Reporter: Ridwan Nanda Mulyana | Editor: Handoyo .
“Mereka yang dihentikan itu kan karena laporannya nggak ada, juga realisasinya tidak tercapai. Sekarang ini ya mereka harus menyampaikan laporan dulu,” ujar Bambang.
Ia menyebut, dari kelima perusahaan yang disebutkan di atas, baru PT Toshida Indonesia yang telah menyerahkan laporan. Namun, Bambang bilang, laporan yang masuk itu masih harus diverifikasi kembali.
“Baru PT Toshida (yang sudah menyerahkan laporan), yang lain belum ada progres laporan. Toshida baru masuk laporannya, jadi kita masih cek dulu kesesuaian angkanya” kata Bambang.
Ia menuturkan, tak ada jangka waktu untuk mengubah status tersebut. Sehingga, semuanya bergantung pada komitmen masing-masing perusahaan untuk memenuhi aturan dalam pembangunan smelter dan pelaporan progresnya.
“Nggak ada (batas waktu), gimana perusahan. Yang jelas sekarang mereka berhenti ekspornya, karena kita cabut. Bangun (smelter)-nya harus tetap. Kalau nggak, ya nggak akan keluar nanti (ijin ekspornya)” jelasnya.

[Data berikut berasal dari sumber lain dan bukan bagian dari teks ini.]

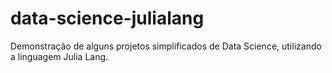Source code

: # data-science-julialang
Demonstração de alguns projetos simplificados de Data Science, utilizando a linguagem Julia Lang.
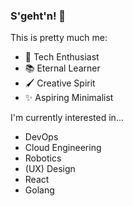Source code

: ### S'geht'n! 👋

This is pretty much me:

- 🚀 Tech Enthusiast
- 📚 Eternal Learner
- 🖌 Creative Spirit
- ✨ Aspiring Minimalist

I'm currently interested in...

- DevOps
- Cloud Engineering
- Robotics
- (UX) Design
- React
- Golang
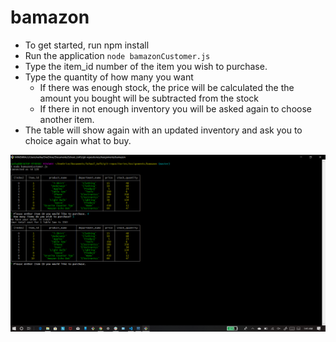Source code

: # bamazon

* To get started, run npm install
* Run the application `node bamazonCustomer.js`
* Type the item\_id number of the item you wish to purchase.
* Type the quantity of how many you want
    * If there was enough stock, the price will be calculated the the amount you bought will be subtracted from the stock
    * If there in not enough inventory you will be asked again to choose another item.
* The table will show again with an updated inventory and ask you to choice again what to buy.

![screenshot](/images/screenshot.png)
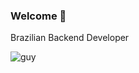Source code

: ### Welcome 👋

Brazilian Backend Developer

![guy](https://user-images.githubusercontent.com/38351639/182689920-96e87326-6661-40d1-963f-741186b03a5d.gif)

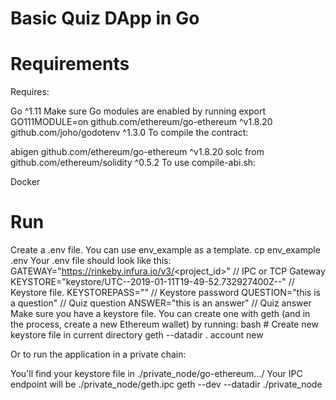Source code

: # Basic Quiz DApp in Go
# Requirements
Requires:

Go ^1.11
Make sure Go modules are enabled by running export GO111MODULE=on
github.com/ethereum/go-ethereum ^v1.8.20
github.com/joho/godotenv ^1.3.0
To compile the contract:

abigen github.com/ethereum/go-ethereum ^v1.8.20
solc from github.com/ethereum/solidity ^0.5.2
To use compile-abi.sh:

Docker
# Run
Create a .env file. You can use env_example as a template.
cp env_example .env
Your .env file should look like this:
GATEWAY="https://rinkeby.infura.io/v3/<project_id>"                 // IPC or TCP Gateway
KEYSTORE="keystore/UTC--2019-01-11T19-49-52.732927400Z--<addr>"     // Keystore file.
KEYSTOREPASS=""                                                     // Keystore password
QUESTION="this is a question"                                       // Quiz question
ANSWER="this is an answer"                                          // Quiz answer
Make sure you have a keystore file. You can create one with geth (and in the process, create a new Ethereum wallet) by running: bash # Create new keystore file in current directory geth --datadir . account new

Or to run the application in a private chain:

You'll find your keystore file in ./private_node/go-ethereum.../<keystorefile>
Your IPC endpoint will be ./private_node/geth.ipc
geth --dev --datadir ./private_node
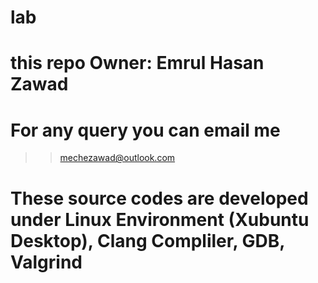 # lab

# this repo Owner: Emrul Hasan Zawad

# For any query you can email me
>> mechezawad@outlook.com

# These source codes are developed under Linux Environment (Xubuntu Desktop), Clang Compliler, GDB, Valgrind
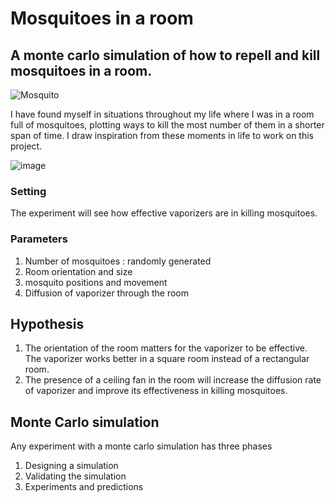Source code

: # Mosquitoes in a room 
## A monte carlo simulation of how to repell and kill mosquitoes in a room. 

![Mosquito](https://github.com/SMousami/2023Spr_projects/assets/40067673/cecc3c60-f8b1-4ba1-a1d7-11aeef168a89)


I have found myself in situations throughout my life where I was in a room full of mosquitoes, plotting ways to kill the most number of them in a shorter span of time. I draw inspiration from these moments in life to work on this project. 

![image](https://user-images.githubusercontent.com/40067673/235832902-11636d02-3c45-4221-acb0-ba2475735cf2.png)

### Setting

The experiment will see how effective vaporizers are in killing mosquitoes. 

### Parameters

1) Number of mosquitoes : randomly generated
2) Room orientation and size
3) mosquito positions and movement
4) Diffusion of vaporizer through the room

## Hypothesis

1) The orientation of the room matters for the vaporizer to be effective. The vaporizer works better in a square room instead of a rectangular room. 
2) The presence of a ceiling fan in the room will increase the diffusion rate of vaporizer and improve its effectiveness in killing mosquitoes.

## Monte Carlo simulation

Any experiment with a monte carlo simulation has three phases

1) Designing a simulation
2) Validating the simulation
3) Experiments and predictions
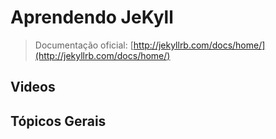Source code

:# Aprendendo JeKyll

> Documentação oficial: [http://jekyllrb.com/docs/home/](http://jekyllrb.com/docs/home/)

## Videos

## Tópicos Gerais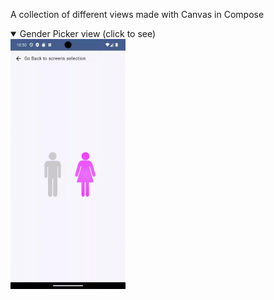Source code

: A collection of different views made with Canvas in Compose

<details open>
  <summary>Gender Picker view (click to see)</summary>
  <a>
    <img height="400" src="https://github.com/ukhanyov/CanvasWorkshop/blob/master/gif_gender_picker.gif" alt="GIF Preview"> 
  </a>
</details>
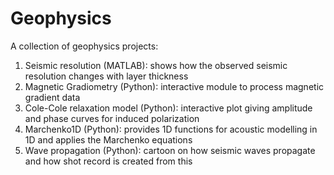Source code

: # Geophysics
A collection of geophysics projects:
   1. Seismic resolution (MATLAB): shows how the observed seismic resolution changes with layer thickness
   2. Magnetic Gradiometry (Python): interactive module to process magnetic gradient data
   3. Cole-Cole relaxation model (Python): interactive plot giving amplitude and phase curves for induced polarization
   4. Marchenko1D (Python): provides 1D functions for acoustic modelling in 1D and applies the Marchenko equations
   5. Wave propagation (Python): cartoon on how seismic waves propagate and how shot record is created from this
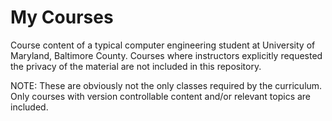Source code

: # My Courses
Course content of a typical computer engineering student at University of Maryland, Baltimore County. Courses where instructors explicitly requested the privacy of the material are not included in this repository.<br>

NOTE: These are obviously not the only classes required by the curriculum. Only courses with version controllable content and/or relevant topics are included.
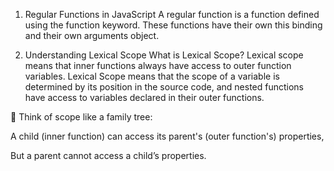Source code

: 1. Regular Functions in JavaScript
A regular function is a function defined using the function keyword. These functions have their own this binding and their own arguments object.

2. Understanding Lexical Scope
What is Lexical Scope?
Lexical scope means that inner functions always have access to outer function variables.
Lexical Scope means that the scope of a variable is determined by its position in the source code, and nested functions have access to variables declared in their outer functions.

🔹 Think of scope like a family tree:

A child (inner function) can access its parent's (outer function's) properties,

But a parent cannot access a child’s properties.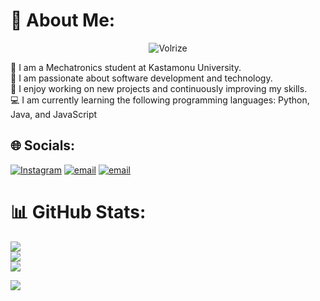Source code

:# 💫 About Me:
<p align="center"> <img src="https://komarev.com/ghpvc/?username=Volrize" alt="Volrize" /> </p>
🏫 I am a Mechatronics student at Kastamonu University.<br>
🔭 I am passionate about software development and technology.<br>
💫 I enjoy working on new projects and continuously improving my skills.<br>
💻 I am currently learning the following programming languages: Python, Java, and JavaScript <br>


## 🌐 Socials:
[![Instagram](https://img.shields.io/badge/Instagram-%23E4405F.svg?logo=Instagram&logoColor=white)](https://instagram.com/k.kerem0) [![email](https://img.shields.io/badge/Email-D14836?logo=gmail&logoColor=white)](mailto:keremkabakci1519@gmail.com) [![email](https://img.shields.io/badge/Email-D14836?logo=gmail&logoColor=white)](mailto:255522005@ogr.kastamonu.edu.tr) 
<!--
# 💻 The development tools I currently use:
![Azure](https://www.vectorlogo.zone/logos/microsoft_azure/microsoft_azure-icon.svg) ![MySQL](https://img.shields.io/badge/mysql-4479A1.svg?style=for-the-badge&logo=mysql&logoColor=white) ![SQLite](https://img.shields.io/badge/sqlite-%2307405e.svg?style=for-the-badge&logo=sqlite&logoColor=white) ![PHP](https://img.shields.io/badge/php-%23777BB4.svg?style=for-the-badge&logo=php&logoColor=white) ![Python](https://img.shields.io/badge/python-3670A0?style=for-the-badge&logo=python&logoColor=ffdd54)
-->
# 📊 GitHub Stats:
![](https://github-readme-stats.vercel.app/api?username=Volrize&theme=dark&hide_border=false&include_all_commits=false&count_private=false)<br/>
![](https://nirzak-streak-stats.vercel.app/?user=Volrize&theme=dark&hide_border=false)<br/>
![](https://github-readme-stats.vercel.app/api/top-langs/?username=Volrize&theme=dark&hide_border=false&include_all_commits=false&count_private=false&layout=compact)


[![](https://visitcount.itsvg.in/api?id=Volrize&icon=0&color=0)](https://visitcount.itsvg.in)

Dalam hal ini, menurut Ahmad Redi, komitmen dalam membangun smelter adalah cerminan atas hilirisasi mineral yang sudah seharusnya direalisasikan. Karenanya, kata Redi, Kementerian ESDM memang harus bertindak tegas, termasuk dengan secara serius memberikan sanksi bagi perusahaan yang melanggar.
“Memang itu (pemberian sanksi) yang harus dilakukan, bila pemerintah punya komitmen,” tandasnya.